In una periferia imprecisata, Abigal (Amanda Plummer) è una donna sola di mezza età che si guadagna da vivere facendo la lettrice per i non vedenti. Bisognosa di amore, scopre da un ladro, penetratole in casa in cerca di un nascondiglio, dell'esistenza di un luogo in cui è possibile incontrare delle entità super-umane (ma di umane fattezze) e legarle per sempre a sè rubando loro un indumento. Così, in un complesso di edifici in rovina, Abigail trova un giovane super-uomo dalle sembianze orientali (Tetsuo Kuramochi) che trasforma nel suo amante appropriandosi del suo cappotto.
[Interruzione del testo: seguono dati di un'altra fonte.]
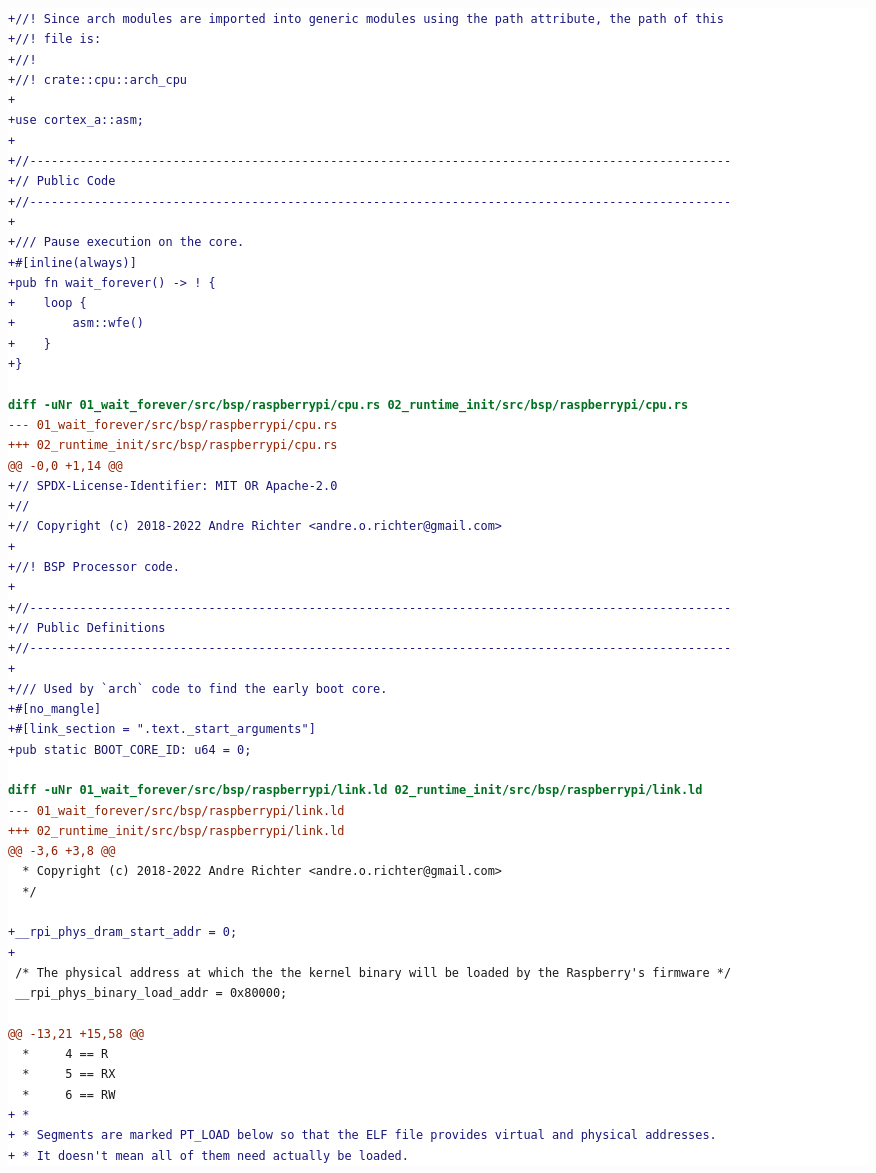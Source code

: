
 ```diff
+//! Since arch modules are imported into generic modules using the path attribute, the path of this
+//! file is:
+//!
+//! crate::cpu::arch_cpu
+
+use cortex_a::asm;
+
+//--------------------------------------------------------------------------------------------------
+// Public Code
+//--------------------------------------------------------------------------------------------------
+
+/// Pause execution on the core.
+#[inline(always)]
+pub fn wait_forever() -> ! {
+    loop {
+        asm::wfe()
+    }
+}

diff -uNr 01_wait_forever/src/bsp/raspberrypi/cpu.rs 02_runtime_init/src/bsp/raspberrypi/cpu.rs
--- 01_wait_forever/src/bsp/raspberrypi/cpu.rs
+++ 02_runtime_init/src/bsp/raspberrypi/cpu.rs
@@ -0,0 +1,14 @@
+// SPDX-License-Identifier: MIT OR Apache-2.0
+//
+// Copyright (c) 2018-2022 Andre Richter <andre.o.richter@gmail.com>
+
+//! BSP Processor code.
+
+//--------------------------------------------------------------------------------------------------
+// Public Definitions
+//--------------------------------------------------------------------------------------------------
+
+/// Used by `arch` code to find the early boot core.
+#[no_mangle]
+#[link_section = ".text._start_arguments"]
+pub static BOOT_CORE_ID: u64 = 0;

diff -uNr 01_wait_forever/src/bsp/raspberrypi/link.ld 02_runtime_init/src/bsp/raspberrypi/link.ld
--- 01_wait_forever/src/bsp/raspberrypi/link.ld
+++ 02_runtime_init/src/bsp/raspberrypi/link.ld
@@ -3,6 +3,8 @@
  * Copyright (c) 2018-2022 Andre Richter <andre.o.richter@gmail.com>
  */

+__rpi_phys_dram_start_addr = 0;
+
 /* The physical address at which the the kernel binary will be loaded by the Raspberry's firmware */
 __rpi_phys_binary_load_addr = 0x80000;

@@ -13,21 +15,58 @@
  *     4 == R
  *     5 == RX
  *     6 == RW
+ *
+ * Segments are marked PT_LOAD below so that the ELF file provides virtual and physical addresses.
+ * It doesn't mean all of them need actually be loaded.
```

[bss]: https://en.wikipedia.org/wiki/.bss
[cortex-a]: https://github.com/rust-embedded/cortex-a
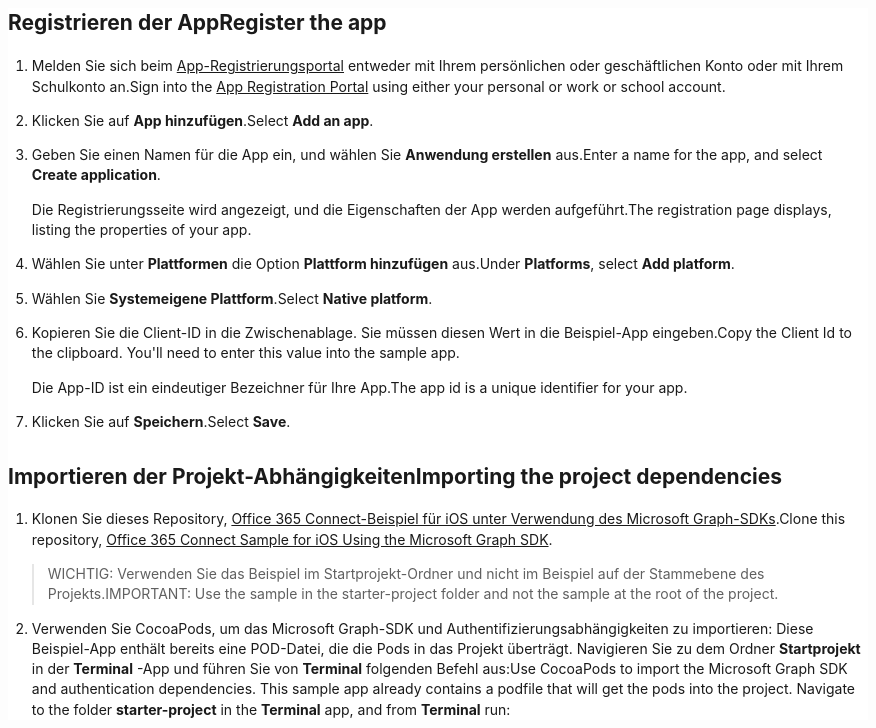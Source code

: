 
## <a name="register-the-app"></a><span data-ttu-id="5fc66-125">Registrieren der App</span><span class="sxs-lookup"><span data-stu-id="5fc66-125">Register the app</span></span>
 
1. <span data-ttu-id="5fc66-126">Melden Sie sich beim [App-Registrierungsportal](https://apps.dev.microsoft.com/) entweder mit Ihrem persönlichen oder geschäftlichen Konto oder mit Ihrem Schulkonto an.</span><span class="sxs-lookup"><span data-stu-id="5fc66-126">Sign into the [App Registration Portal](https://apps.dev.microsoft.com/) using either your personal or work or school account.</span></span>
2. <span data-ttu-id="5fc66-127">Klicken Sie auf **App hinzufügen**.</span><span class="sxs-lookup"><span data-stu-id="5fc66-127">Select **Add an app**.</span></span>
3. <span data-ttu-id="5fc66-128">Geben Sie einen Namen für die App ein, und wählen Sie **Anwendung erstellen** aus.</span><span class="sxs-lookup"><span data-stu-id="5fc66-128">Enter a name for the app, and select **Create application**.</span></span>
    
    <span data-ttu-id="5fc66-129">Die Registrierungsseite wird angezeigt, und die Eigenschaften der App werden aufgeführt.</span><span class="sxs-lookup"><span data-stu-id="5fc66-129">The registration page displays, listing the properties of your app.</span></span>
 
4. <span data-ttu-id="5fc66-130">Wählen Sie unter **Plattformen** die Option **Plattform hinzufügen** aus.</span><span class="sxs-lookup"><span data-stu-id="5fc66-130">Under **Platforms**, select **Add platform**.</span></span>
5. <span data-ttu-id="5fc66-131">Wählen Sie **Systemeigene Plattform**.</span><span class="sxs-lookup"><span data-stu-id="5fc66-131">Select **Native platform**.</span></span>
6. <span data-ttu-id="5fc66-p106">Kopieren Sie die Client-ID in die Zwischenablage. Sie müssen diesen Wert in die Beispiel-App eingeben.</span><span class="sxs-lookup"><span data-stu-id="5fc66-p106">Copy the Client Id to the clipboard. You'll need to enter this value into the sample app.</span></span>

    <span data-ttu-id="5fc66-134">Die App-ID ist ein eindeutiger Bezeichner für Ihre App.</span><span class="sxs-lookup"><span data-stu-id="5fc66-134">The app id is a unique identifier for your app.</span></span> 

7. <span data-ttu-id="5fc66-135">Klicken Sie auf **Speichern**.</span><span class="sxs-lookup"><span data-stu-id="5fc66-135">Select **Save**.</span></span>

## <a name="importing-the-project-dependencies"></a><span data-ttu-id="5fc66-136">Importieren der Projekt-Abhängigkeiten</span><span class="sxs-lookup"><span data-stu-id="5fc66-136">Importing the project dependencies</span></span>

1. <span data-ttu-id="5fc66-137">Klonen Sie dieses Repository, [Office 365 Connect-Beispiel für iOS unter Verwendung des Microsoft Graph-SDKs](https://github.com/microsoftgraph/ios-objectivec-connect-sample).</span><span class="sxs-lookup"><span data-stu-id="5fc66-137">Clone this repository, [Office 365 Connect Sample for iOS Using the Microsoft Graph SDK](https://github.com/microsoftgraph/ios-objectivec-connect-sample).</span></span> 
><span data-ttu-id="5fc66-138">WICHTIG: Verwenden Sie das Beispiel im Startprojekt-Ordner und nicht im Beispiel auf der Stammebene des Projekts.</span><span class="sxs-lookup"><span data-stu-id="5fc66-138">IMPORTANT: Use the sample in the starter-project folder and not the sample at the root of the project.</span></span>

2. <span data-ttu-id="5fc66-p107">Verwenden Sie CocoaPods, um das Microsoft Graph-SDK und Authentifizierungsabhängigkeiten zu importieren: Diese Beispiel-App enthält bereits eine POD-Datei, die die Pods in das Projekt überträgt. Navigieren Sie zu dem Ordner **Startprojekt** in der **Terminal** -App und führen Sie von **Terminal** folgenden Befehl aus:</span><span class="sxs-lookup"><span data-stu-id="5fc66-p107">Use CocoaPods to import the Microsoft Graph SDK and authentication dependencies. This sample app already contains a podfile that will get the pods into the project. Navigate to the folder **starter-project** in the **Terminal** app, and from **Terminal** run:</span></span>
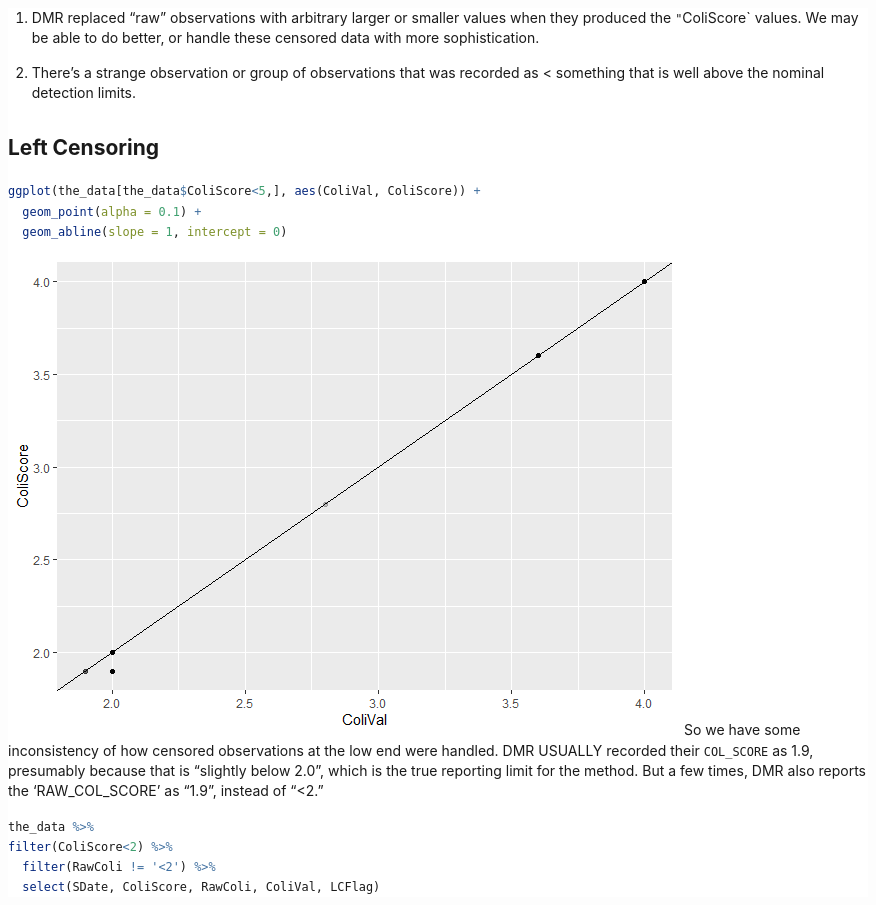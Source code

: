1.  DMR replaced “raw” observations with arbitrary larger or smaller
    values when they produced the `"`ColiScore\` values. We may be able
    to do better, or handle these censored data with more
    sophistication.

2.  There’s a strange observation or group of observations that was
    recorded as &lt; something that is well above the nominal detection
    limits.

## Left Censoring

``` r
ggplot(the_data[the_data$ColiScore<5,], aes(ColiVal, ColiScore)) +
  geom_point(alpha = 0.1) +
  geom_abline(slope = 1, intercept = 0)
```

![](Shellfish-Data-Review_files/figure-gfm/unnamed-chunk-16-1.png)
So we have some inconsistency of how censored observations at the low
end were handled. DMR USUALLY recorded their `COL_SCORE` as 1.9,
presumably because that is “slightly below 2.0”, which is the true
reporting limit for the method. But a few times, DMR also reports the
‘RAW\_COL\_SCORE’ as “1.9”, instead of “&lt;2.”

``` r
the_data %>%
filter(ColiScore<2) %>%
  filter(RawColi != '<2') %>%
  select(SDate, ColiScore, RawColi, ColiVal, LCFlag)
```
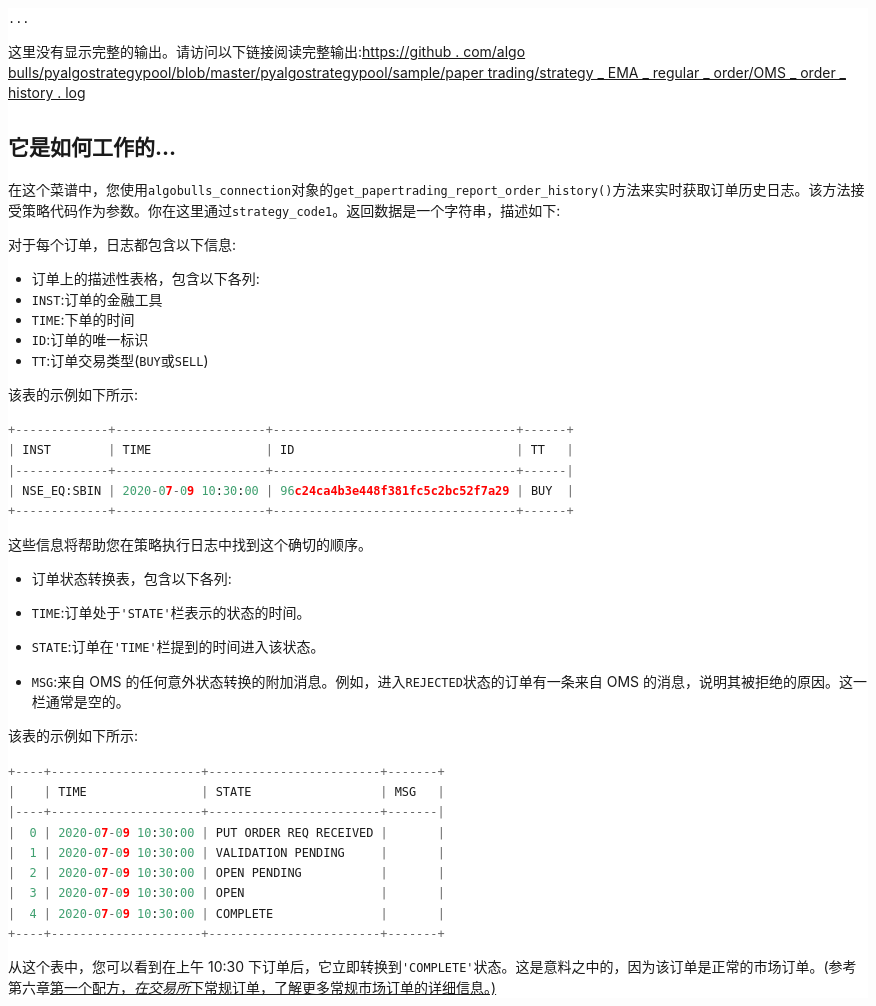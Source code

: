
 ```py
...
```

这里没有显示完整的输出。请访问以下链接阅读完整输出:[https://github . com/algo bulls/pyalgostrategypool/blob/master/pyalgostrategypool/sample/paper trading/strategy _ EMA _ regular _ order/OMS _ order _ history . log](https://github.com/algobulls/pyalgostrategypool/blob/master/pyalgostrategypool/sample/papertrading/strategy_ema_regular_order/oms_order_history.log)

## 它是如何工作的…

在这个菜谱中，您使用`algobulls_connection`对象的`get_papertrading_report_order_history()`方法来实时获取订单历史日志。该方法接受策略代码作为参数。你在这里通过`strategy_code1`。返回数据是一个字符串，描述如下:

对于每个订单，日志都包含以下信息:

*   订单上的描述性表格，包含以下各列:
*   `INST`:订单的金融工具
*   `TIME`:下单的时间
*   `ID`:订单的唯一标识
*   `TT`:订单交易类型(`BUY`或`SELL`)

该表的示例如下所示:

```py
+-------------+---------------------+----------------------------------+------+
| INST        | TIME                | ID                               | TT   |
|-------------+---------------------+----------------------------------+------|
| NSE_EQ:SBIN | 2020-07-09 10:30:00 | 96c24ca4b3e448f381fc5c2bc52f7a29 | BUY  |
+-------------+---------------------+----------------------------------+------+
```

这些信息将帮助您在策略执行日志中找到这个确切的顺序。

*   订单状态转换表，包含以下各列:
*   `TIME`:订单处于`'STATE'`栏表示的状态的时间。

*   `STATE`:订单在`'TIME'`栏提到的时间进入该状态。

*   `MSG`:来自 OMS 的任何意外状态转换的附加消息。例如，进入`REJECTED`状态的订单有一条来自 OMS 的消息，说明其被拒绝的原因。这一栏通常是空的。

该表的示例如下所示:

```py
+----+---------------------+------------------------+-------+
|    | TIME                | STATE                  | MSG   |
|----+---------------------+------------------------+-------|
|  0 | 2020-07-09 10:30:00 | PUT ORDER REQ RECEIVED |       |
|  1 | 2020-07-09 10:30:00 | VALIDATION PENDING     |       |
|  2 | 2020-07-09 10:30:00 | OPEN PENDING           |       |
|  3 | 2020-07-09 10:30:00 | OPEN                   |       |
|  4 | 2020-07-09 10:30:00 | COMPLETE               |       |
+----+---------------------+------------------------+-------+
```

从这个表中，您可以看到在上午 10:30 下订单后，它立即转换到`'COMPLETE'`状态。这是意料之中的，因为该订单是正常的市场订单。(参考第六章[第一个配方，*在交易所*下常规订单，了解更多常规市场订单的详细信息。)](06.html)
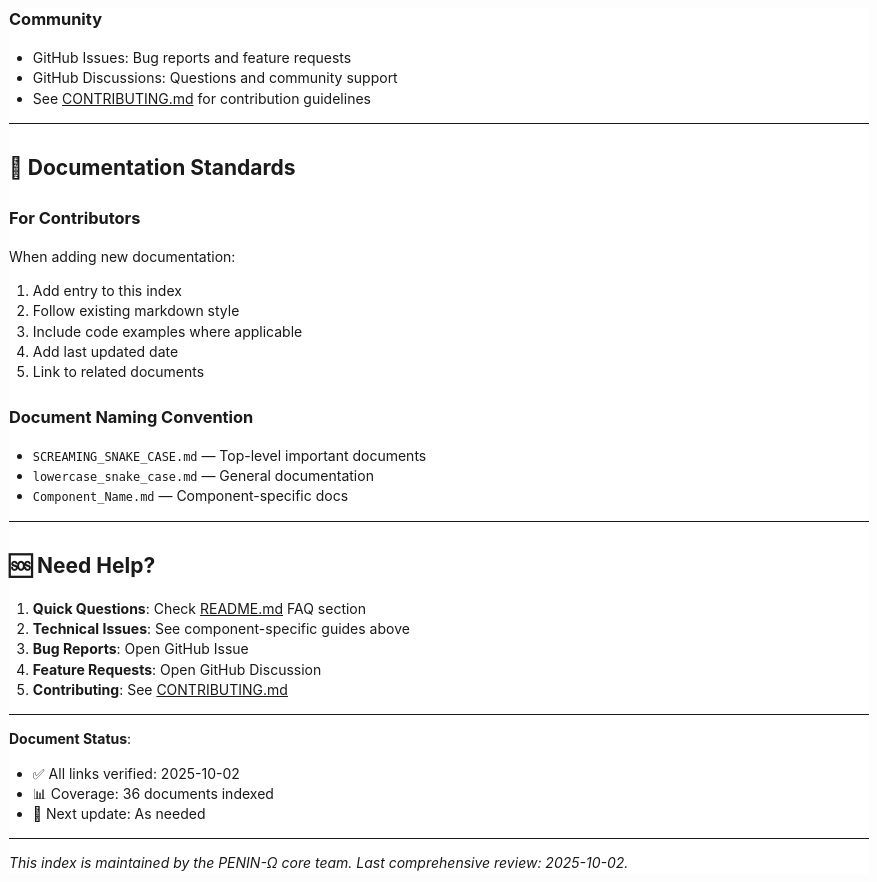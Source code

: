 ### Community
- GitHub Issues: Bug reports and feature requests
- GitHub Discussions: Questions and community support
- See [CONTRIBUTING.md](../CONTRIBUTING.md) for contribution guidelines

---

## 📝 Documentation Standards

### For Contributors
When adding new documentation:
1. Add entry to this index
2. Follow existing markdown style
3. Include code examples where applicable
4. Add last updated date
5. Link to related documents

### Document Naming Convention
- `SCREAMING_SNAKE_CASE.md` — Top-level important documents
- `lowercase_snake_case.md` — General documentation
- `Component_Name.md` — Component-specific docs

---

## 🆘 Need Help?

1. **Quick Questions**: Check [README.md](../README.md) FAQ section
2. **Technical Issues**: See component-specific guides above
3. **Bug Reports**: Open GitHub Issue
4. **Feature Requests**: Open GitHub Discussion
5. **Contributing**: See [CONTRIBUTING.md](../CONTRIBUTING.md)

---

**Document Status**:
- ✅ All links verified: 2025-10-02
- 📊 Coverage: 36 documents indexed
- 🔄 Next update: As needed

---

*This index is maintained by the PENIN-Ω core team. Last comprehensive review: 2025-10-02.*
Un fiabesco di ambientazione realistica che ha come fulcro tematico la solitudine dell'uomo moderno, solo e spaesato in un mondo in cui le emozioni più autentiche sembrano sparire, ed in cui solo un miracolo può far trovare e provare un amore autentico. Abigail però tenderà a trasformare questa passione in ossessione, con conseguenti ricadute sulla sua stessa personalità. Insomma pare che il sentimento amoroso comporti un qualche tipo di stravolgimento interiore, tuttavia esso risulta utile per imparare a camminare con le proprie gambe. Almeno questo sembra essere il messaggio del film.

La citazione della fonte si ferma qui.